═════ DATA IN THIS EXERCISE ═════
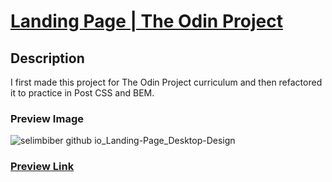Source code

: # [Landing Page | The Odin Project](https://www.theodinproject.com/lessons/foundations-landing-page)

## Description

I first made this project for The Odin Project curriculum and then refactored it to practice in Post CSS and BEM.

### Preview Image

![selimbiber github io_Landing-Page_Desktop-Design](https://github.com/selimbiber/Landing-Page/assets/117529414/67c6a7c4-6a04-435a-a4e9-8bce6a7261f1)

### [Preview Link](https://selimbiber.github.io/Landing-Page/)
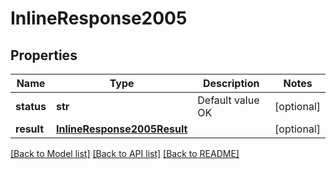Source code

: # InlineResponse2005

## Properties
Name | Type | Description | Notes
------------ | ------------- | ------------- | -------------
**status** | **str** | Default value OK | [optional] 
**result** | [**InlineResponse2005Result**](InlineResponse2005Result.md) |  | [optional] 

[[Back to Model list]](../README.md#documentation-for-models) [[Back to API list]](../README.md#documentation-for-api-endpoints) [[Back to README]](../README.md)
═════
= DIRECTIONS =
Count the lines above that include the string "Project". Write only the number.

= WRITTEN ANSWER =
2